El oso que defeca números primos
Debes dar click en la imagen para poder verlo.
Qué razón tienen aquellos que dicen que en Internet se puede encontrar cualquier cosa.
Vía
Microsiervos
17/08/2006
Foro Militar de Israel

*** Dirección enviada a mi Lista de Correos por Rodrigo Portela Sánchez, cuyo texto de acompañamiento me permito reproducir aquí:
(digo «hola»).
Siguiendo un enlace al final de uno de los últimos mensajes recibidos de Juan Blanco en esta lista, llegué a la página web de una lista de correo de contenido antimilitarista y, fisgando entre los últimos mensajes de la misma, me encontré un enlace a esta página:
http://israelmilitary.net/showthread.php?t=13
Es una colección de fotos de mujeres, unas cuantas jóvenes y «de buen ver», enroladas en el ejército de Israel, fotos enviadas a un foro del propio ejército. He estado viendo varias páginas de ese hilo de mensajes en el foro, por curiosidad (y por orientación sexual, qué pasa), y se me han ocurrido varios comentarios. Dejando a un lado los que no tienen mayor interés o profundidad (similares aparecen expresados y concebidos de una forma entiendo que más irrespetuosa o «cavernícola» en respuestas a ese foro del tipo «¿dónde se apunta uno para entrar al ejército de Israel?», «en EE. UU. —o Dinamarca— no tenemos chicas tan guapas en el ejército, me entran ganas de servir a Israel», o «ahora entiendo que los israelíes estén dispuestos a ir a la guerra»), se me ocurren otras reflexiones más profundas sobre por qué están esas chicas (y todos los demás miembros del ejército, o de los ejércitos) donde están y, en este caso, en esa franja de edad en la que es evidente que están unas cuantas (creo haber visto en alguna de las respuestas del foro, y que alguien me comentó una vez algo así como despedida, que las mujeres en Israel comienzan un servicio militar obligatorio de dos años a los dieciocho, tendría que comprobarlo), en esa franja de edad en la que, en vez de descubrir la vida, descubren la muerte a diario en esa zona del mundo en la que les ha tocado nacer y lavarse el cerebro, con la guerra como rutina, con las armas como herramientas de su quehacer cotidiano, con el nacionalismo y el odio como alimentos. Parecen felices en ese mundo, y eso es quizá lo que más pena me da de todo: ver caras sonrientes de chicas de dieciocho años armadas y con indumentaria militar impuesta asumida como normal. Si a alguna foto (como esta) le quitamos las armas y el letrerito de abajo, bien podríamos situar la escena en otro contexto bien distinto, y que no me movería a escribir un mensaje como este. Pero las armas están en una perversa sintonía contextual. Y si de alguna otra foto (como esta otra) no tuviera ninguna información contextual, no la vería más que como la captación de una escena entrañable por una parte y, por otra, como un reflejo de la tradicional perspectiva de protección masculina de la mujer, de una mujer que, no sabiendo que es del ejército, no creo que inspirase ningún temor especial, que quizás inspirase sentimientos más bien opuestos.
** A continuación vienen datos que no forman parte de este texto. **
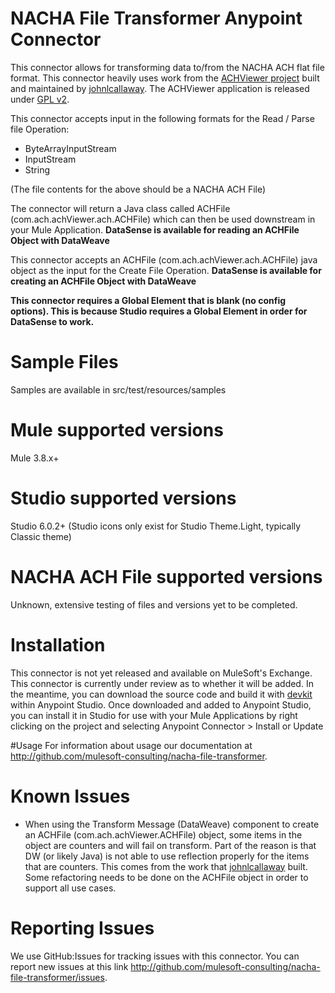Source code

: # NACHA File Transformer Anypoint Connector

This connector allows for transforming data to/from the NACHA ACH flat file format.  This connector heavily uses work from the [ACHViewer project](https://sourceforge.net/projects/achviewer/) built and maintained by [johnlcallaway](https://sourceforge.net/u/johnlcallaway/profile/).  The ACHViewer application is released under [GPL v2](https://sourceforge.net/projects/achviewer/).

This connector accepts input in the following formats for the Read / Parse file Operation:
* ByteArrayInputStream
* InputStream
* String

(The file contents for the above should be a NACHA ACH File)

The connector will return a Java class called ACHFile (com.ach.achViewer.ach.ACHFile) which can then be used downstream in your Mule Application.
**DataSense is available for reading an ACHFile Object with DataWeave**

This connector accepts an ACHFile (com.ach.achViewer.ach.ACHFile) java object as the input for the Create File Operation.
**DataSense is available for creating an ACHFile Object with DataWeave**

**This connector requires a Global Element that is blank (no config options).  This is because Studio requires a Global Element in order for DataSense to work.**

# Sample Files
Samples are available in src/test/resources/samples

# Mule supported versions
Mule 3.8.x+

# Studio supported versions
Studio 6.0.2+
(Studio icons only exist for Studio Theme.Light, typically Classic theme)

# NACHA ACH File supported versions
Unknown, extensive testing of files and versions yet to be completed.

# Installation 
This connector is not yet released and available on MuleSoft's Exchange.  This connector is currently under review as to whether it will be added.
In the meantime, you can download the source code and build it with [devkit](https://docs.mulesoft.com/anypoint-connector-devkit/v/3.8/) within Anypoint Studio.
Once downloaded and added to Anypoint Studio, you can install it in Studio for use with your Mule Applications by right clicking on the project and selecting Anypoint Connector > Install or Update

#Usage
For information about usage our documentation at http://github.com/mulesoft-consulting/nacha-file-transformer.

# Known Issues
* When using the Transform Message (DataWeave) component to create an ACHFile (com.ach.achViewer.ACHFile) object, some items in the object are counters and will fail on transform.  Part of the reason is that DW (or likely Java) is not able to use reflection properly for the items that are counters.  This comes from the work that [johnlcallaway](https://sourceforge.net/u/johnlcallaway/profile/) built.  Some refactoring needs to be done on the ACHFile object in order to support all use cases.

# Reporting Issues

We use GitHub:Issues for tracking issues with this connector. You can report new issues at this link http://github.com/mulesoft-consulting/nacha-file-transformer/issues.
Se habla a veces de los niños que combaten en guerras, pero no de los jóvenes (y mayores) a los que se les presenta la muerte ajena como forma de vida en medio de una absurda cadena de violencia de difícil ruptura con una pretendida justificación política, ideológica, comunitaria, nacional. Se habla a veces (tampoco tanto...) de aquellos a quienes se les arrebata la infancia, pero no veo que se hable de aquellos a quienes se les arrebata la transición de la adolescencia a la edad adulta, con todo lo que ese período implica de replanteamientos vitales que, en un contexto erróneo como este, prefiero no pensar a qué conclusiones llevarán.
Pero importa lo que importa, y hay que ver cuánto tienen que aprender de motivación e incentivos quienes hacen aquí a veces anuncios para convencer de lo buenas que son las pacíficas fuerzas armadas. Y hay que ver qué moderno es el ejército de Israel, cuánta mujer, cuánta paridad, cuánta juventud, cuánta modernez: cuánta estupidez, el militarismo asumido.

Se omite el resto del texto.